If the chosen hash function is strongly collision resistant in the classical sense, then PseudoMerlin
is suitable
for use with the Digestible
crate to create non-malleable hashes.
It is recommended not to use PseudoMerlin
, and to prefer Merlin
unless something compels you
to use PseudoMerlin
.
First, we must describe the AST which represents what goes into the digest.
- A primitive is a "simple" type (as opposed to a compound type that has a canonical representation as bytes.
- A sequence is a variable length sequence of values of some other type. A sequence has a length known at runtime.
- An aggregate is a fixed-length sequence of values ("fields"), of different types. Each field has a field name.
- A variant is a single value which may be one of several different types. Each possibility has an associated name, in the context of this variant. In the sequel we call this the "variant possibility name".
For each AST node, there is a protocol for adding it to the digest transcript. (For comparison, see Merlin transcript protocols, or ASN.1.)
Recall that the fundamental operation of Merlin is append_message
which takes a &'static [u8]
context string, which should generally be a string literal,
and a &[u8]
data value.
In our protocol, whenever an AST node is appended to the transcript, a context string must be supplied by the caller. At the root node of the AST, the user supplies this. When the root node is a compound node, the protocol specifies the context strings when appending its children.
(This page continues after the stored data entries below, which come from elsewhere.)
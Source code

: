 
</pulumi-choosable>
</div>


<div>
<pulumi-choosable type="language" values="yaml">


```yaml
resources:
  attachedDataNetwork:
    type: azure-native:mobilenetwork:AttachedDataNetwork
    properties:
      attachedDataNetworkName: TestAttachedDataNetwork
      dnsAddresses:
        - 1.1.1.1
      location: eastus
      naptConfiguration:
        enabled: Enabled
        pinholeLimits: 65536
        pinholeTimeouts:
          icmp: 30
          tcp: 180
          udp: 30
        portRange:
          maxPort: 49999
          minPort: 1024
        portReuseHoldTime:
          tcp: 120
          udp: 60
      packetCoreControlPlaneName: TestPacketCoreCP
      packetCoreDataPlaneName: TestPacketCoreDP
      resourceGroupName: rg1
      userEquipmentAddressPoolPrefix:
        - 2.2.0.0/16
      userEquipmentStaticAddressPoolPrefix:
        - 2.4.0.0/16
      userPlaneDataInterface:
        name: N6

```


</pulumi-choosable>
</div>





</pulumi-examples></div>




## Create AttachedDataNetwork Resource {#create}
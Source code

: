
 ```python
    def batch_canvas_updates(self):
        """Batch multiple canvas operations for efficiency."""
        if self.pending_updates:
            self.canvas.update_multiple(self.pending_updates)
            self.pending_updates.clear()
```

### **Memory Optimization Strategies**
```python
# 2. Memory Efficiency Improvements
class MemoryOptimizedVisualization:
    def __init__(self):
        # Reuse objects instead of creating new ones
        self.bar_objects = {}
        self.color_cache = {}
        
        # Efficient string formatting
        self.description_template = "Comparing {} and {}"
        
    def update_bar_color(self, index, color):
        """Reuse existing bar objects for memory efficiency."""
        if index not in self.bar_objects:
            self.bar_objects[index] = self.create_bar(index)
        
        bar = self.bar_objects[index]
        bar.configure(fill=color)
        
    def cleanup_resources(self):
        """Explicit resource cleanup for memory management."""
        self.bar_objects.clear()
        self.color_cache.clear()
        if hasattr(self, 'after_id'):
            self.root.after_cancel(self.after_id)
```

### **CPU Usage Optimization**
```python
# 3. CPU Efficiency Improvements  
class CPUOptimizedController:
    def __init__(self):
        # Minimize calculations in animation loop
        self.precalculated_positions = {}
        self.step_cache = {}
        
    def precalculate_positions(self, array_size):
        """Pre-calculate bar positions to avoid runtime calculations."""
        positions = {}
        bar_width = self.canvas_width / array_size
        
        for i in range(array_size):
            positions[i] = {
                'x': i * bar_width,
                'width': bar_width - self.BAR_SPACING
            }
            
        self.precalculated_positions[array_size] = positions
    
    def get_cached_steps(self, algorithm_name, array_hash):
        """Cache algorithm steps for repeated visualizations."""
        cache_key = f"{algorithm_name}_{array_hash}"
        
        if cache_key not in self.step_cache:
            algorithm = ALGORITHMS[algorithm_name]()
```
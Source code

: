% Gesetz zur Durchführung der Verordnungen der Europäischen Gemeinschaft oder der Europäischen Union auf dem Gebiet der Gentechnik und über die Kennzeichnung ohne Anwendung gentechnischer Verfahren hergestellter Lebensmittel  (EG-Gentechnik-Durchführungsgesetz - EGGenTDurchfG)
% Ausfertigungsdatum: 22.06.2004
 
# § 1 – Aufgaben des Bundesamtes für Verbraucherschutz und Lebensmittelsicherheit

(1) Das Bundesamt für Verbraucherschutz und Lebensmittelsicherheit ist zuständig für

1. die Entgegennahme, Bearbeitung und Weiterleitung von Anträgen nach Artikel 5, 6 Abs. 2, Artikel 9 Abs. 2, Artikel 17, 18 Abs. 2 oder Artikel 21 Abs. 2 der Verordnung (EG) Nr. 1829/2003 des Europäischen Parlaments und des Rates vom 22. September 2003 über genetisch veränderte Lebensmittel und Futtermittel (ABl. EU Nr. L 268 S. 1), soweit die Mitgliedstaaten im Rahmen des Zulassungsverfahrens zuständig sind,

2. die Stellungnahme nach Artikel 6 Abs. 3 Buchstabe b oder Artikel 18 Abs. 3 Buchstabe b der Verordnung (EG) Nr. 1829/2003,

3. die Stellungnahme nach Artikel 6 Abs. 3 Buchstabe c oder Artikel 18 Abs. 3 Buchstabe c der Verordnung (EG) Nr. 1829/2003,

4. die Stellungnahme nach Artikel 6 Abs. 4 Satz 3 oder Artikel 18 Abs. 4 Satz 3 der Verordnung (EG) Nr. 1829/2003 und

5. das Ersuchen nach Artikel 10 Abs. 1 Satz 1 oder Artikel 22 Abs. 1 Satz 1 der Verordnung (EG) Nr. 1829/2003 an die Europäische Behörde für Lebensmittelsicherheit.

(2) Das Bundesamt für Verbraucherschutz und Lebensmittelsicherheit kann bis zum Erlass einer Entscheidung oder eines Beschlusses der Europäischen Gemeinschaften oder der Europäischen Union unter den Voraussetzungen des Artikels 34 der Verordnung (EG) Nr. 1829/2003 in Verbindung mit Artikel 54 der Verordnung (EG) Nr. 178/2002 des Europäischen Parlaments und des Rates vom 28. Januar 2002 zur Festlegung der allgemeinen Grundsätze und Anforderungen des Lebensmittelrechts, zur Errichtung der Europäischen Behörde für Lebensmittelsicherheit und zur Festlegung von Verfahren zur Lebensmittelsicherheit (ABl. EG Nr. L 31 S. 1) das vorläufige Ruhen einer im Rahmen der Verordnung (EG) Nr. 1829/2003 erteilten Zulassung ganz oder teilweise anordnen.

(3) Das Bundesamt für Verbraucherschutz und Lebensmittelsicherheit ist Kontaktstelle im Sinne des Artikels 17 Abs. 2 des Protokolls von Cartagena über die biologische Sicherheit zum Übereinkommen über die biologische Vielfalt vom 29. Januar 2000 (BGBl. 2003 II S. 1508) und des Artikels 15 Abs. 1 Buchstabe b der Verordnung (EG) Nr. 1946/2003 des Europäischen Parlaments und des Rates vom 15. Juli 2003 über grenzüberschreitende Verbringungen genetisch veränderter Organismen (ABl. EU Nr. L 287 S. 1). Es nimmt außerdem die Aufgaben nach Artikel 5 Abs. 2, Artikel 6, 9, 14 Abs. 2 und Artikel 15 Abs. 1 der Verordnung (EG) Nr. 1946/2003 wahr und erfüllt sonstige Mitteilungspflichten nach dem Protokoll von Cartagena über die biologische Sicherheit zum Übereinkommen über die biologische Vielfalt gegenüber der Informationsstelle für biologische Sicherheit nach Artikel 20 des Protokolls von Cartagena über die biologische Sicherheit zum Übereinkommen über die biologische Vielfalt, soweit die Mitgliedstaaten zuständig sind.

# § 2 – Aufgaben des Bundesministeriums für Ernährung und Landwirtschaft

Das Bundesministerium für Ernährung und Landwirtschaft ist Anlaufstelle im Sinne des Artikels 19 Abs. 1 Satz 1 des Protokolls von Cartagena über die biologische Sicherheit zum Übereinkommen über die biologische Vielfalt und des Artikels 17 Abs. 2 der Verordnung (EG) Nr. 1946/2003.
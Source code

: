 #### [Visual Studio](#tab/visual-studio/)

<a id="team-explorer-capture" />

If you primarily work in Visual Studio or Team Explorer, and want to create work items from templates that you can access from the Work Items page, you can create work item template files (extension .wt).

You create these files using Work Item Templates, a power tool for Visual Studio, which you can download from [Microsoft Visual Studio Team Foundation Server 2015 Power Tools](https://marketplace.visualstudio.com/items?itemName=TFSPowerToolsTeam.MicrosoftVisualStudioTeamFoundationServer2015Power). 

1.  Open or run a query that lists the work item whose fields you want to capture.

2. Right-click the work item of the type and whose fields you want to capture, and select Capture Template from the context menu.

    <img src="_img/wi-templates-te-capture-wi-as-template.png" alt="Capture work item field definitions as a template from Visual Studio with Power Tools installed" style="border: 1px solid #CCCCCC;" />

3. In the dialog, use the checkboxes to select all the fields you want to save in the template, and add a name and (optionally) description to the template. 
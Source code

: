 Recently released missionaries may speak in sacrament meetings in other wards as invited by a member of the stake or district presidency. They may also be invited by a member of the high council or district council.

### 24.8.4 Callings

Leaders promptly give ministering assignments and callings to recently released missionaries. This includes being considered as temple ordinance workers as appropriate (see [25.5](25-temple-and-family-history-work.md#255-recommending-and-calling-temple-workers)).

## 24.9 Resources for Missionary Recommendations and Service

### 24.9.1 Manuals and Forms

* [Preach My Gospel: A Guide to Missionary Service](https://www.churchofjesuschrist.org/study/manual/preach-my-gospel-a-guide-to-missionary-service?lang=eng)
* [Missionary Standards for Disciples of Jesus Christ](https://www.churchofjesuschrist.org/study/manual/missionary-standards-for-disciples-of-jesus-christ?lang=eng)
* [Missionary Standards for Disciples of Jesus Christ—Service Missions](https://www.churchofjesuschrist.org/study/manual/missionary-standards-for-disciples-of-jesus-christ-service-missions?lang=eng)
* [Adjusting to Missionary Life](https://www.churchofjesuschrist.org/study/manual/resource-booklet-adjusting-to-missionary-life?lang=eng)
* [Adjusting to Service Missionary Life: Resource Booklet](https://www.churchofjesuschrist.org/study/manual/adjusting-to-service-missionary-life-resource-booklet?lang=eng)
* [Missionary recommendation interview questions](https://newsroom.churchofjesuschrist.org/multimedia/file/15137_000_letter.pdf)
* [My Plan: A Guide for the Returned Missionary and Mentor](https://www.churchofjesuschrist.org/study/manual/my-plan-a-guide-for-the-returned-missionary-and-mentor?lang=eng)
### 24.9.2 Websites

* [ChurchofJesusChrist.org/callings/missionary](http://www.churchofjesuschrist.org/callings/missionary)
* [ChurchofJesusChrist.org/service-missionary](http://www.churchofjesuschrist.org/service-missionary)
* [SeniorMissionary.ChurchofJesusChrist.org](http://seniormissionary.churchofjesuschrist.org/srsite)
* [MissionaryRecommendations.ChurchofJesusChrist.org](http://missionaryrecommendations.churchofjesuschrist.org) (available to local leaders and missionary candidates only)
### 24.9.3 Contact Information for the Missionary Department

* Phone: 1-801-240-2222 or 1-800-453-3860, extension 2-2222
A primitive with given typename is appended to the Merlin transcript as follows:
impl DigestTrancript {
fn append_primitive(&mut self, context: &[u8], typename: &[u8], data: impl AsRef<[u8]>) {
self.append_bytes(context, "prim");
self.append_bytes(typename, data);
}
}
impl Digestible for u32 {
fn append_to_transcript(&self, context: &[u8], transcript: &mut impl DigestTranscript) {
transcript.append_primitive(context, b"uint", &self.to_le_bytes())
}
}
An aggregate is appended to the Merlin transcript by first appending an aggregate header (which includes the typename), then appending each field, then appending an aggregate closer. When appending each field, the field name is used as the context string.
impl DigestTrancript {
fn append_agg_header(&mut self, context: &[u8], type_name: &[u8]) {
self.append_bytes(context, "agg");
self.append_bytes("name", type_name);
}
fn append_agg_closer(&mut self, context: &[u8], type_name: &[u8]) {
self.append_bytes(context, "agg-end");
self.append_bytes("name", type_name);
}
}
impl Digestible for MyAggregate {
fn append_to_transcript(&self, context: &[u8], transcript: &mut DigestTranscript) {
transcript.append_agg_header(context, "%aggregate_type_name");
self.%field0.append_to_transcript("%field0", transcript);
self.%field1.append_to_transcript("%field1", transcript);
...
transcript.append_agg_closer(context, "%aggregate_type_name");
}
}
The choice to use an explicit closer, rather than encoding the number of members in the aggregate, permits schema evolution by the addition of new optional members, without changing the hash of old objects.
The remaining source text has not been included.